Software Bill-of-Materials documents for Python packages

22 stars 1 forks source link

How will PyPI filtering of SBOM data work? #1

Open miketheman opened 2 weeks ago

miketheman commented 2 weeks ago

Set of filtering requirements to add to popular package indexes like PyPI to ensure other tools are adhering to standards.

Today this is basically accomplished with trove classifiers, which are self-advertised. For example, projects that say they are typed: https://pypi.org/search/?q=&o=&c=Typing+%3A%3A+Typed This can lead to a disconnect from when the functionality is added to when the classifier is added - a la https://github.com/glyph/automat/pull/161

Do you envision a different mechanism that is more verifiable, i.e. from the metadata itself?

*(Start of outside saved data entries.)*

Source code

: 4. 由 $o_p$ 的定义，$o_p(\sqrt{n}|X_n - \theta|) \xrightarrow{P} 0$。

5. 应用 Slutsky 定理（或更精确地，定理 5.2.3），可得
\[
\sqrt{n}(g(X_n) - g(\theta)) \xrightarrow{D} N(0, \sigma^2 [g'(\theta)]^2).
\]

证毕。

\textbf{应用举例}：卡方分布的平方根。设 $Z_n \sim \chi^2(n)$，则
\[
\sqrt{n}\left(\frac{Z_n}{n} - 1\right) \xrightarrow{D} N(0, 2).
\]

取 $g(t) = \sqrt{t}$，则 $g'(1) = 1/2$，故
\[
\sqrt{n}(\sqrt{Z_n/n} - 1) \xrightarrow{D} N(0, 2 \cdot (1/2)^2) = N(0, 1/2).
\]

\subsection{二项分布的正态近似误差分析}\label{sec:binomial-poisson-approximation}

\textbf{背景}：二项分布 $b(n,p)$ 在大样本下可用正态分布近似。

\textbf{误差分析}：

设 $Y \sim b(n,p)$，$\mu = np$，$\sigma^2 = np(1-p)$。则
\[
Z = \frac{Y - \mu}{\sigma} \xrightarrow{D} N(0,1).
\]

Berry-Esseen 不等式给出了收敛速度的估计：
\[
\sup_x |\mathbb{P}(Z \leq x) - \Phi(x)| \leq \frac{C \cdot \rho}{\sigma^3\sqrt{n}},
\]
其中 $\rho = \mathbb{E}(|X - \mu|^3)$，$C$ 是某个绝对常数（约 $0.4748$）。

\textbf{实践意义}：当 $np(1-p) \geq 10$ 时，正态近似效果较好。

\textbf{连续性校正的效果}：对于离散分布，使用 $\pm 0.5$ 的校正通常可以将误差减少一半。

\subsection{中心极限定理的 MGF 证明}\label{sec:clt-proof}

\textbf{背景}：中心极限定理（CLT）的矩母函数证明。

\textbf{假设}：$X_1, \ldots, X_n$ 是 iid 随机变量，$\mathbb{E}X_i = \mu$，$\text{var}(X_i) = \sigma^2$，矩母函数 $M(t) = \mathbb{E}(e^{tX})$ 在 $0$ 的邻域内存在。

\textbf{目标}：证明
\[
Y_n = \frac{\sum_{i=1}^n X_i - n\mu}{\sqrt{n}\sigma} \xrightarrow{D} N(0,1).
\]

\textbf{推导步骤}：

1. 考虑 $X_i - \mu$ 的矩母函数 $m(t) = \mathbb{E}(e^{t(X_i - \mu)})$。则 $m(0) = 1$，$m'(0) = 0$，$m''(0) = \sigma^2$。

If so, there's existing challenges with metadata storage that likely need to be addressed first (and we should fix that!) but it's not super simple.

sethmlarson commented 2 weeks ago

I was imagining less intense filtering for "absolute correctness" and more:

Are the SBOM documents valid JSON?
This document is claiming to be SPDX/CycloneDX, does it actually have the bare minimum to be recognized by other tools? (Usually format version and a few required fields)
Is any basic information in the SBOM primary component not matching the Python dist metadata or not have a primary component?

This will help filter out when tools are generating SBOM data incorrectly and prevent silent "no linkage" scenarios. There might be more conditionsto add as we discover more!

miketheman commented 1 week ago

Those kinds of filters make sense - do you envision them being as part of the upload phase, or as a post-upload verification, or a user-side search?

sethmlarson commented 1 week ago

@miketheman I was imagining having them as a part of the upload phase if that's possible. I don't know how "post-upload" verification surfaces to the user, is that documented somewhere?

miketheman commented 1 week ago

I don't know how "post-upload" verification surfaces to the user, is that documented somewhere?

Largely because it doesn't exist yet! 😆 But since we kick off tasks in response to a completed upload, we could perform analyses post-upload and persist results, and then surface them to the package managers or the world.

The upload step is a bit "heavy" now, so I'd suggest that this step include some refactoring to make it flow a little better.

And if any of these checks could be performed prior to upload (a la twine check) and save the user from an attempt/failure/fix/attempt/... cycle, that'd be good UX in my mind.

sethmlarson commented 1 week ago

Got it. twine check is a great idea, I'll look at that too.